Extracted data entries

<<<<

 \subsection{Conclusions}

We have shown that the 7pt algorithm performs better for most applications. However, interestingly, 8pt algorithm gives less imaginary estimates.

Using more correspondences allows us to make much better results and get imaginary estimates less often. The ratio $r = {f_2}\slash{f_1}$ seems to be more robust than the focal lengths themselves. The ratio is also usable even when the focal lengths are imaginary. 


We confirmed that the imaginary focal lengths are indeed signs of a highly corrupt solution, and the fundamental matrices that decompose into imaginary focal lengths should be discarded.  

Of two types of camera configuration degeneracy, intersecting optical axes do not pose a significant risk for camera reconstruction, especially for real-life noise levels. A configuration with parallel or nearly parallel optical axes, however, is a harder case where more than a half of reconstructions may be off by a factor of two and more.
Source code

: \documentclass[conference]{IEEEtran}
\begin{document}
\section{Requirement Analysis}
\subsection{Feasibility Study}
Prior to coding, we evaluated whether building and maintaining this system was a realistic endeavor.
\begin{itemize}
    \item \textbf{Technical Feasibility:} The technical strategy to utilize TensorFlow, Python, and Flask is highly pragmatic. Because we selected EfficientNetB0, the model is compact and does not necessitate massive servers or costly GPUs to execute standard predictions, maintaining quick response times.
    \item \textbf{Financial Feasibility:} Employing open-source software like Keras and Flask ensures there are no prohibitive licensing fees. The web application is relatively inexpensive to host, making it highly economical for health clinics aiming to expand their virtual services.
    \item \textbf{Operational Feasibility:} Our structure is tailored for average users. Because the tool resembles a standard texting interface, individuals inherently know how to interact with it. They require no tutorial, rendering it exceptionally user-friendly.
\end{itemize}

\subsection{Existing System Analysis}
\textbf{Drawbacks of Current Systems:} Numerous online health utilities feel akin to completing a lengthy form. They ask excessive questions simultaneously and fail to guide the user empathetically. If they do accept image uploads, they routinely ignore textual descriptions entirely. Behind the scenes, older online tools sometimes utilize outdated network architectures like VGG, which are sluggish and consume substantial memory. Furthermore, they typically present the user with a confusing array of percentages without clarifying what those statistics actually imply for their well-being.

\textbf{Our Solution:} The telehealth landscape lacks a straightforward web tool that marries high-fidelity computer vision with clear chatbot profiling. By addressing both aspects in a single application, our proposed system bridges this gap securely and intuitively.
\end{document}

>>>>

For each record above, print an exact copy.

**SOLUTION TO THIS TASK:**
 \subsection{Conclusions}

We have shown that the 7pt algorithm performs better for most applications. However, interestingly, 8pt algorithm gives less imaginary estimates.

Using more correspondences allows us to make much better results and get imaginary estimates less often. The ratio $r = {f_2}\slash{f_1}$ seems to be more robust than the focal lengths themselves. The ratio is also usable even when the focal lengths are imaginary. 


We confirmed that the imaginary focal lengths are indeed signs of a highly corrupt solution, and the fundamental matrices that decompose into imaginary focal lengths should be discarded.  

Of two types of camera configuration degeneracy, intersecting optical axes do not pose a significant risk for camera reconstruction, especially for real-life noise levels. A configuration with parallel or nearly parallel optical axes, however, is a harder case where more than a half of reconstructions may be off by a factor of two and more.
Source code

: \documentclass[conference]{IEEEtran}
\begin{document}
\section{Requirement Analysis}
\subsection{Feasibility Study}
Prior to coding, we evaluated whether building and maintaining this system was a realistic endeavor.
\begin{itemize}
    \item \textbf{Technical Feasibility:} The technical strategy to utilize TensorFlow, Python, and Flask is highly pragmatic. Because we selected EfficientNetB0, the model is compact and does not necessitate massive servers or costly GPUs to execute standard predictions, maintaining quick response times.
    \item \textbf{Financial Feasibility:} Employing open-source software like Keras and Flask ensures there are no prohibitive licensing fees. The web application is relatively inexpensive to host, making it highly economical for health clinics aiming to expand their virtual services.
    \item \textbf{Operational Feasibility:} Our structure is tailored for average users. Because the tool resembles a standard texting interface, individuals inherently know how to interact with it. They require no tutorial, rendering it exceptionally user-friendly.
\end{itemize}

\subsection{Existing System Analysis}
\textbf{Drawbacks of Current Systems:} Numerous online health utilities feel akin to completing a lengthy form. They ask excessive questions simultaneously and fail to guide the user empathetically. If they do accept image uploads, they routinely ignore textual descriptions entirely. Behind the scenes, older online tools sometimes utilize outdated network architectures like VGG, which are sluggish and consume substantial memory. Furthermore, they typically present the user with a confusing array of percentages without clarifying what those statistics actually imply for their well-being.

\textbf{Our Solution:} The telehealth landscape lacks a straightforward web tool that marries high-fidelity computer vision with clear chatbot profiling. By addressing both aspects in a single application, our proposed system bridges this gap securely and intuitively.
\end{document}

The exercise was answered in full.